[Stored data entries]
● ● ●

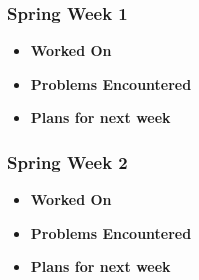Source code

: \documentclass[compsoc,draftclsnofoot,onecolumn,10pt]{IEEEtran}
\begin{document}
\subsubsection{Spring Week 1}
\begin{itemize}
    \item {\textbf{Worked On}}
    \begin{itemize}
        
    \end{itemize}

    \item {\textbf{Problems Encountered}}
    \begin{itemize}
        
    \end{itemize}

    \item{\textbf{Plans for next week}}
    \begin{itemize}
        
    \end{itemize}

\end{itemize}

\subsubsection{Spring Week 2}
\begin{itemize}
    \item {\textbf{Worked On}}
    \begin{itemize}
        
    \end{itemize}

    \item {\textbf{Problems Encountered}}
    \begin{itemize}
        
    \end{itemize}

    \item{\textbf{Plans for next week}}
    \begin{itemize}
        
    \end{itemize}

\end{itemize}
\end{document}
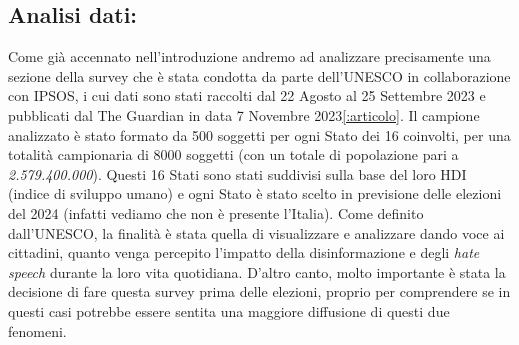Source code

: \documentclass{article}
\begin{document}
\newpage\centering\subsection{Analisi dati:}

\begin{justify}    
Come già accennato nell'introduzione andremo ad analizzare precisamente una sezione della survey che è stata condotta da parte dell'UNESCO in collaborazione con IPSOS, i cui dati sono stati raccolti dal 22 Agosto al 25 Settembre 2023 e pubblicati dal The Guardian in data 7 Novembre 2023\ref{:articolo}. \citep{Unesco}
Il campione analizzato è stato formato da 500 soggetti per ogni Stato dei 16 coinvolti, per una totalità campionaria di 8000 soggetti (con un totale di popolazione pari a \textit{2.579.400.000}).
Questi 16 Stati sono stati suddivisi sulla base del loro HDI (indice di sviluppo umano) e ogni Stato è stato scelto in previsione delle elezioni del 2024 (infatti vediamo che non è presente l'Italia).
Come definito dall'UNESCO, la finalità è stata quella di visualizzare e analizzare dando voce ai cittadini, quanto venga percepito l'impatto della disinformazione e degli \textit{hate speech} durante la loro vita quotidiana. D'altro canto, molto importante è stata la decisione di fare questa survey prima delle elezioni, proprio per comprendere se in questi casi potrebbe essere sentita una maggiore diffusione di questi due fenomeni.
\end{justify}
\end{document}
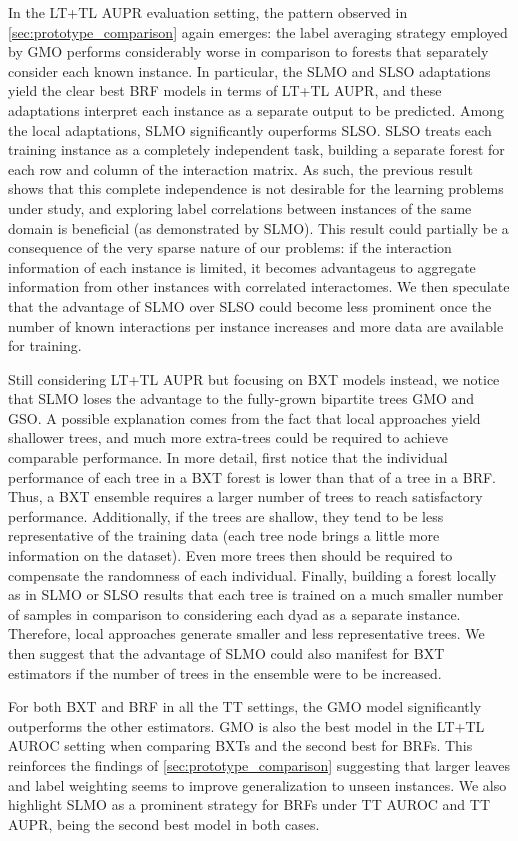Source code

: In the LT+TL AUPR evaluation setting, the pattern observed in \autoref{sec:prototype_comparison} again emerges: the label averaging strategy employed by GMO performs considerably worse in comparison to forests that separately consider each known instance. In particular, the SLMO and SLSO adaptations yield the clear best BRF models in terms of LT+TL AUPR, and these adaptations interpret each instance as a separate output to be predicted. Among the local adaptations, SLMO significantly ouperforms SLSO. SLSO treats each training instance as a completely independent task, building a separate forest for each row and column of the interaction matrix. As such, the previous result shows that this complete independence is not desirable for the learning problems under study, and exploring label correlations between instances of the same domain is beneficial (as demonstrated by SLMO). This result could partially be a consequence of the very sparse nature of our problems: if the interaction information of each instance is limited, it becomes advantageus to aggregate information from other instances with correlated interactomes. We then speculate that the advantage of SLMO over SLSO could become less prominent once the number of known interactions per instance increases and more data are available for training.

Still considering LT+TL AUPR but focusing on BXT models instead, we notice that SLMO loses the advantage to the fully-grown bipartite trees GMO and GSO. A possible explanation comes from the fact that local approaches yield shallower trees, and much more extra-trees could be required to achieve comparable performance. In more detail, first notice that the individual performance of each tree in a BXT forest is lower than that of a tree in a BRF. Thus, a BXT ensemble requires a larger number of trees to reach satisfactory performance. Additionally, if the trees are shallow, they tend to be less representative of the training data (each tree node brings a little more information on the dataset).
Even more trees then should be required to compensate the randomness of each individual. Finally, building a forest locally as in SLMO or SLSO results that each tree is trained on a much smaller number of samples in comparison to considering each dyad as a separate instance. Therefore, local approaches generate smaller and less representative trees. We then suggest that the advantage of SLMO could also manifest for BXT estimators if the number of trees in the ensemble were to be increased.

For both BXT and BRF in all the TT settings, the GMO model significantly outperforms the other estimators. GMO is also the best model in the LT+TL AUROC setting when comparing BXTs and the second best for BRFs. This reinforces the findings of \autoref{sec:prototype_comparison} suggesting that larger leaves and label weighting seems to improve generalization to unseen instances.
%
We also highlight SLMO as a prominent strategy for BRFs under TT AUROC and TT AUPR, being the second best model in both cases.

● ● ●

Print every entry word for word; omit the pictures.

Source code

: \documentclass[compsoc,draftclsnofoot,onecolumn,10pt]{IEEEtran}
\begin{document}
\subsubsection{Spring Week 1}
\begin{itemize}
    \item {\textbf{Worked On}}
    \begin{itemize}
        
    \end{itemize}

    \item {\textbf{Problems Encountered}}
    \begin{itemize}
        
    \end{itemize}

    \item{\textbf{Plans for next week}}
    \begin{itemize}
        
    \end{itemize}

\end{itemize}

\subsubsection{Spring Week 2}
\begin{itemize}
    \item {\textbf{Worked On}}
    \begin{itemize}
        
    \end{itemize}

    \item {\textbf{Problems Encountered}}
    \begin{itemize}
        
    \end{itemize}

    \item{\textbf{Plans for next week}}
    \begin{itemize}
        
    \end{itemize}

\end{itemize}
\end{document}
Source code

: \documentclass{article}
\begin{document}
\newpage\centering\subsection{Analisi dati:}

\begin{justify}    
Come già accennato nell'introduzione andremo ad analizzare precisamente una sezione della survey che è stata condotta da parte dell'UNESCO in collaborazione con IPSOS, i cui dati sono stati raccolti dal 22 Agosto al 25 Settembre 2023 e pubblicati dal The Guardian in data 7 Novembre 2023\ref{:articolo}. \citep{Unesco}
Il campione analizzato è stato formato da 500 soggetti per ogni Stato dei 16 coinvolti, per una totalità campionaria di 8000 soggetti (con un totale di popolazione pari a \textit{2.579.400.000}).
Questi 16 Stati sono stati suddivisi sulla base del loro HDI (indice di sviluppo umano) e ogni Stato è stato scelto in previsione delle elezioni del 2024 (infatti vediamo che non è presente l'Italia).
Come definito dall'UNESCO, la finalità è stata quella di visualizzare e analizzare dando voce ai cittadini, quanto venga percepito l'impatto della disinformazione e degli \textit{hate speech} durante la loro vita quotidiana. D'altro canto, molto importante è stata la decisione di fare questa survey prima delle elezioni, proprio per comprendere se in questi casi potrebbe essere sentita una maggiore diffusione di questi due fenomeni.
\end{justify}
\end{document}
Source code

: In the LT+TL AUPR evaluation setting, the pattern observed in \autoref{sec:prototype_comparison} again emerges: the label averaging strategy employed by GMO performs considerably worse in comparison to forests that separately consider each known instance. In particular, the SLMO and SLSO adaptations yield the clear best BRF models in terms of LT+TL AUPR, and these adaptations interpret each instance as a separate output to be predicted. Among the local adaptations, SLMO significantly ouperforms SLSO. SLSO treats each training instance as a completely independent task, building a separate forest for each row and column of the interaction matrix. As such, the previous result shows that this complete independence is not desirable for the learning problems under study, and exploring label correlations between instances of the same domain is beneficial (as demonstrated by SLMO). This result could partially be a consequence of the very sparse nature of our problems: if the interaction information of each instance is limited, it becomes advantageus to aggregate information from other instances with correlated interactomes. We then speculate that the advantage of SLMO over SLSO could become less prominent once the number of known interactions per instance increases and more data are available for training.

Still considering LT+TL AUPR but focusing on BXT models instead, we notice that SLMO loses the advantage to the fully-grown bipartite trees GMO and GSO. A possible explanation comes from the fact that local approaches yield shallower trees, and much more extra-trees could be required to achieve comparable performance. In more detail, first notice that the individual performance of each tree in a BXT forest is lower than that of a tree in a BRF. Thus, a BXT ensemble requires a larger number of trees to reach satisfactory performance. Additionally, if the trees are shallow, they tend to be less representative of the training data (each tree node brings a little more information on the dataset).
Even more trees then should be required to compensate the randomness of each individual. Finally, building a forest locally as in SLMO or SLSO results that each tree is trained on a much smaller number of samples in comparison to considering each dyad as a separate instance. Therefore, local approaches generate smaller and less representative trees. We then suggest that the advantage of SLMO could also manifest for BXT estimators if the number of trees in the ensemble were to be increased.

For both BXT and BRF in all the TT settings, the GMO model significantly outperforms the other estimators. GMO is also the best model in the LT+TL AUROC setting when comparing BXTs and the second best for BRFs. This reinforces the findings of \autoref{sec:prototype_comparison} suggesting that larger leaves and label weighting seems to improve generalization to unseen instances.
%
We also highlight SLMO as a prominent strategy for BRFs under TT AUROC and TT AUPR, being the second best model in both cases.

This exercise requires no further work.